Stored data
----------------------------------------

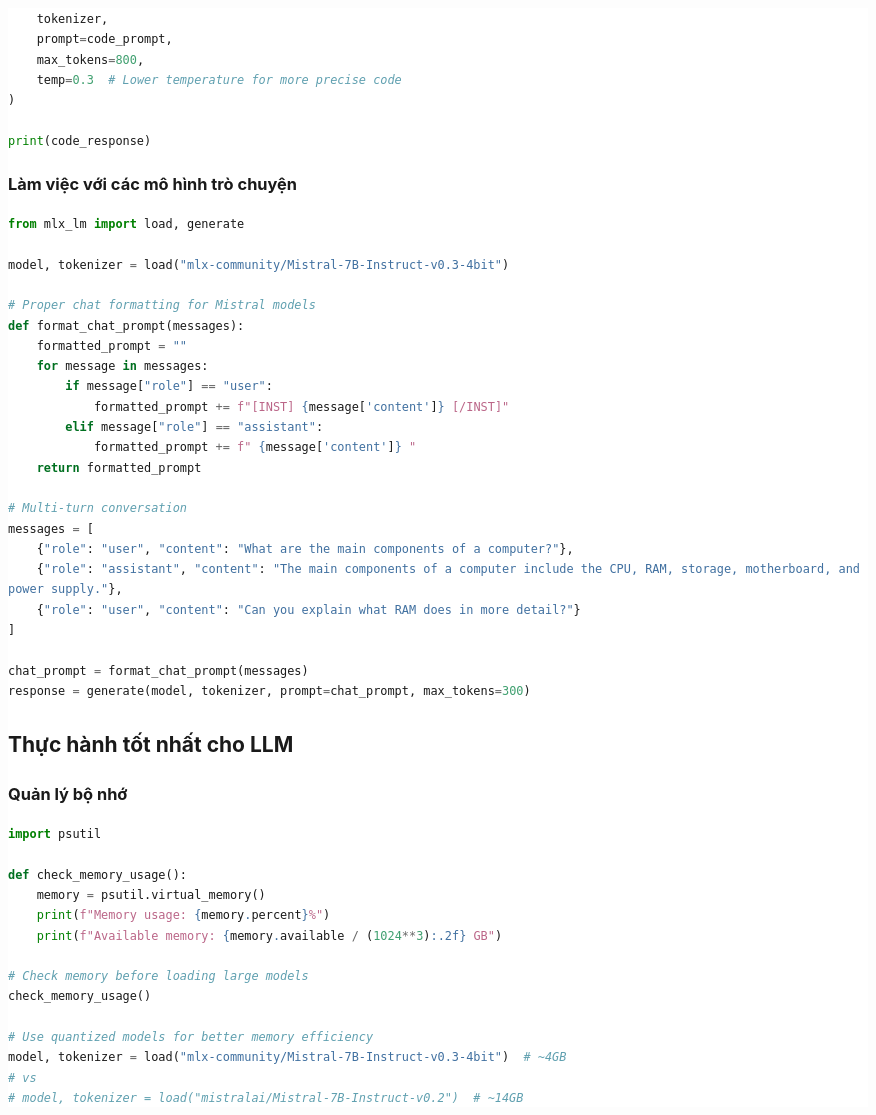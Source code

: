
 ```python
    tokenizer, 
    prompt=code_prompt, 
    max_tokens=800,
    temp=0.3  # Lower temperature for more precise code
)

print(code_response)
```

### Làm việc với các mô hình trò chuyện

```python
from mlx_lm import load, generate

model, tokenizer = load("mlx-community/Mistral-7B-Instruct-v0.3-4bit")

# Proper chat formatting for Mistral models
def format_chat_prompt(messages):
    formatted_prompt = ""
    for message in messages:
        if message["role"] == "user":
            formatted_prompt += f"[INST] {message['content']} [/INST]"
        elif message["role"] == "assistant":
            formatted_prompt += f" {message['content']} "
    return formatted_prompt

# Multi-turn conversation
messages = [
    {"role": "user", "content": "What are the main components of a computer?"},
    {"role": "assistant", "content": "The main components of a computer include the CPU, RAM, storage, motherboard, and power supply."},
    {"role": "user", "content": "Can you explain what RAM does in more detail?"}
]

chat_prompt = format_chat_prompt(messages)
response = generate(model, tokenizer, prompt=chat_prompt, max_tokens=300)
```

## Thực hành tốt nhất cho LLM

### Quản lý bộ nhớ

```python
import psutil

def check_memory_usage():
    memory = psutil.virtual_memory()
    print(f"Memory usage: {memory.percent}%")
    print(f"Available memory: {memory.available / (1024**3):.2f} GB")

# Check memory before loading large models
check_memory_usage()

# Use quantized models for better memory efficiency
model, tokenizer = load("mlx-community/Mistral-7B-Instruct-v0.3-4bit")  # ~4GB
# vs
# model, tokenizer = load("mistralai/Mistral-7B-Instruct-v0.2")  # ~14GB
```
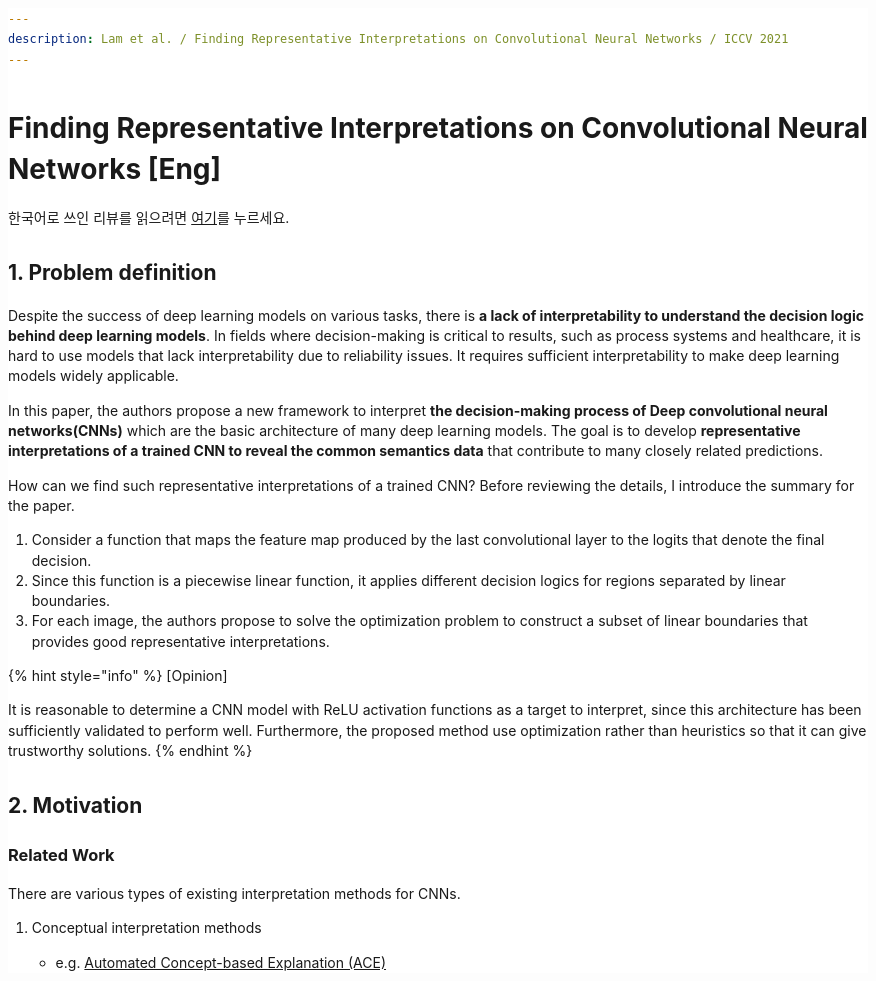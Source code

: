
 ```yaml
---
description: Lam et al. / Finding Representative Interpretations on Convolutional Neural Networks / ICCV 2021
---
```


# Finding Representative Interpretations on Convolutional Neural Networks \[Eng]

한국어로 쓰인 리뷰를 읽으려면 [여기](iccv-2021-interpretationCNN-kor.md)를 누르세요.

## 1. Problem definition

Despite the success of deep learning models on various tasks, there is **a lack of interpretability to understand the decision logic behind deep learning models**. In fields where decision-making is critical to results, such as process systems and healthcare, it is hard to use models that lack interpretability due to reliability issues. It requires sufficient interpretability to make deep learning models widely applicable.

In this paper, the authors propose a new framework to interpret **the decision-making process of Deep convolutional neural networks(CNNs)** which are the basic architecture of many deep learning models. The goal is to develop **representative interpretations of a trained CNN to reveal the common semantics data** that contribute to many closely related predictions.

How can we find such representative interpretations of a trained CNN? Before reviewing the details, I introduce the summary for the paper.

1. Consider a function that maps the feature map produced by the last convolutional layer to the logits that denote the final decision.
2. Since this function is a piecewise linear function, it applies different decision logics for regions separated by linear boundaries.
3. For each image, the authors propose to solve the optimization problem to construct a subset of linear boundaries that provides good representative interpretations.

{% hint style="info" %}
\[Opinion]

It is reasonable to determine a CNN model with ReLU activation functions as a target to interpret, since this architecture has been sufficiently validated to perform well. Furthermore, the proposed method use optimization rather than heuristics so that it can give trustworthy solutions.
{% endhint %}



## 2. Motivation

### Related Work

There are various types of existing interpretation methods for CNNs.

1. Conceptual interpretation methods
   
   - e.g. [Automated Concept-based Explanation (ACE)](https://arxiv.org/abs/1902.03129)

----------------------------------------

• **Goal of the exercise**: Would you copy out exactly the lines above that start at the one containing "한국어로 쓰인 리뷰를" and end at the one containing "Despite the success", inclusive?

• **Exercise solution**:
한국어로 쓰인 리뷰를 읽으려면 [여기](iccv-2021-interpretationCNN-kor.md)를 누르세요.

## 1. Problem definition

Despite the success of deep learning models on various tasks, there is **a lack of interpretability to understand the decision logic behind deep learning models**. In fields where decision-making is critical to results, such as process systems and healthcare, it is hard to use models that lack interpretability due to reliability issues. It requires sufficient interpretability to make deep learning models widely applicable.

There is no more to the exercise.